Technical Requirements:
Internet access
Identify Major Learning Goals:
The purpose of the site is to provide teachers with ideas for activities to use to stimulate immature learners to engage with textual material. It may assist teachers in planning for diversity in learning styles or encouraging creative responses to literature.
Target Student Population:
These prompts could be used with grade school student, middle school students, and possibly high school students. However, without ancillary instruction and guidance from the teacher, none of these prompts in themselves will result in literary analysis. Therefore, teachers of high school students and beyond would want to add higher-level thinking activities to the prompts (i.e. reflection, critique, comparison, problem-solving, etc.)

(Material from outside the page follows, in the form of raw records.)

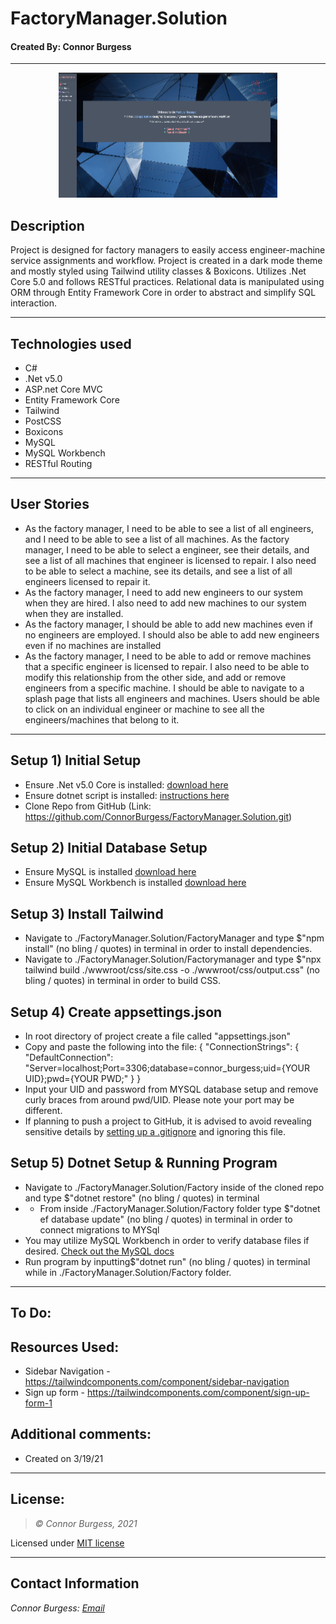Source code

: # FactoryManager.Solution
#### Created By: Connor Burgess 
* * *
<p align="center"><img src="Factory/wwwroot/assets/img/fmanagerthumb.jpg" alt="Factory Manager"
	title="Factory Manager" width="350" height="200"></p>

## Description  
Project is designed for factory managers to easily access engineer-machine service assignments and workflow. Project is created in a dark mode theme and mostly styled using Tailwind utility classes & Boxicons. Utilizes .Net Core 5.0 and follows RESTful practices. Relational data is manipulated using ORM through Entity Framework Core in order to abstract and simplify SQL interaction. 
* * *

## Technologies used
* C#
* .Net v5.0
* ASP.net Core MVC
* Entity Framework Core
* Tailwind
* PostCSS
* Boxicons
* MySQL
* MySQL Workbench
* RESTful Routing
* * *

## User Stories
* As the factory manager, I need to be able to see a list of all engineers, and I need to be able to see a list of all machines.
As the factory manager, I need to be able to select a engineer, see their details, and see a list of all machines that engineer is licensed to repair. I also need to be able to select a machine, see its details, and see a list of all engineers licensed to repair it.
* As the factory manager, I need to add new engineers to our system when they are hired. I also need to add new machines to our system when they are installed.
* As the factory manager, I should be able to add new machines even if no engineers are employed. I should also be able to add new engineers even if no machines are installed
* As the factory manager, I need to be able to add or remove machines that a specific engineer is licensed to repair. I also need to be able to modify this relationship from the other side, and add or remove engineers from a specific machine.
I should be able to navigate to a splash page that lists all engineers and machines. Users should be able to click on an individual engineer or machine to see all the engineers/machines that belong to it.

* * *
## Setup 1) Initial Setup
* Ensure .Net v5.0 Core is installed: [download here](https://dotnet.microsoft.com/download/dotnet/5.0)
* Ensure dotnet script is installed: [instructions here](https://github.com/filipw/dotnet-script)
* Clone Repo from GitHub (Link: https://github.com/ConnorBurgess/FactoryManager.Solution.git)

## Setup 2) Initial Database Setup
* Ensure MySQL is installed [download here](https://www.mysql.com/)
* Ensure MySQL Workbench is installed [download here](https://www.mysql.com/products/workbench/)

## Setup 3) Install Tailwind
* Navigate to ./FactoryManager.Solution/FactoryManager and type $"npm install" (no bling / quotes) in terminal in order to install dependencies.
* Navigate to ./FactoryManager.Solution/Factorymanager and type $"npx tailwind build ./wwwroot/css/site.css -o ./wwwroot/css/output.css" (no bling / quotes) in terminal in order to build CSS.

## Setup 4) Create appsettings.json
* In root directory of project create a file called "appsettings.json"
* Copy and paste the following into the file:
{
  "ConnectionStrings": {
    "DefaultConnection": "Server=localhost;Port=3306;database=connor_burgess;uid={YOUR UID};pwd={YOUR PWD;"
  }
}
* Input your UID and password from MYSQL database setup and remove curly braces from around pwd/UID. Please note your port may be different.
* If planning to push a project to GitHub, it is advised to avoid revealing sensitive details by [setting up a .gitignore](https://docs.github.com/en/github/using-git/ignoring-files) and ignoring this file.

## Setup 5) Dotnet Setup & Running Program
* Navigate to ./FactoryManager.Solution/Factory inside of the cloned repo and type $"dotnet restore" (no bling / quotes) in terminal
* * From inside ./FactoryManager.Solution/Factory folder type $"dotnet ef database update" (no bling / quotes) in terminal in order to connect migrations to MYSql
* You may utilize MySQL Workbench in order to verify database files if desired. [Check out the MySQL docs](https://dev.mysql.com/doc/workbench/en/wb-sql-editor-navigator.html)
* Run program by inputting$"dotnet run" (no bling / quotes) in terminal while in ./FactoryManager.Solution/Factory folder.

* * *

## To Do:

## Resources Used:
* Sidebar Navigation - https://tailwindcomponents.com/component/sidebar-navigation
* Sign up form - https://tailwindcomponents.com/component/sign-up-form-1
## Additional comments:
* Created on 3/19/21  
* * *

## License:
> *&copy; Connor Burgess, 2021*

Licensed under [MIT license](https://mit-license.org/)

* * *

## Contact Information
_Connor Burgess: [Email](connorburgesscodes@gmail.com)_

Prerequisite Knowledge or Skills:
None.
Content Quality
Rating:
Strengths:
Creative ways to engage literature, enliven the language arts classroom, and foster multiple intelligences.
Concerns:
This is not a self-contained learning object. It does not address key concepts of literary analysis or promote higher-level thinking skills. Unless teachers add material not included here, students may believe that “interpreting” a text is the same as “understanding the plot.”
Potential Effectiveness as a Teaching Tool
Rating:
Strengths:
The prompts are effective for getting students engaged with the plots, characters, and basic themes of a text. They allow for multiple approaches and may be highly engaging for students. They also appeal to different learning styles and provide ideas for multiple ways of assessing a project.
Concerns:
The teacher will need to add additional analysis for students to get an adequate learning experience. Making assignments based on these approaches without providing proper scaffolding would be counter-productive.
Ease of Use for Both Students and Faculty
Rating:
Strengths:
These are ready-to-use ideas available for immediate implementation in the classroom. The page is easy to access and use.
Concerns:
This material does not take any advantage of being online. It is essentially an online version of a typed handout. In addition, the page carries some rather awkward advertising, although the ads do not impinge on the instructional content.
Other Issues and Comments:
This is hardly even a Web site, but more like a Word document posted on the Web. It provides an inventory of exciting and interesting ideas that can be used over and over again, but it is more a list of ideas than a set of proper lessons.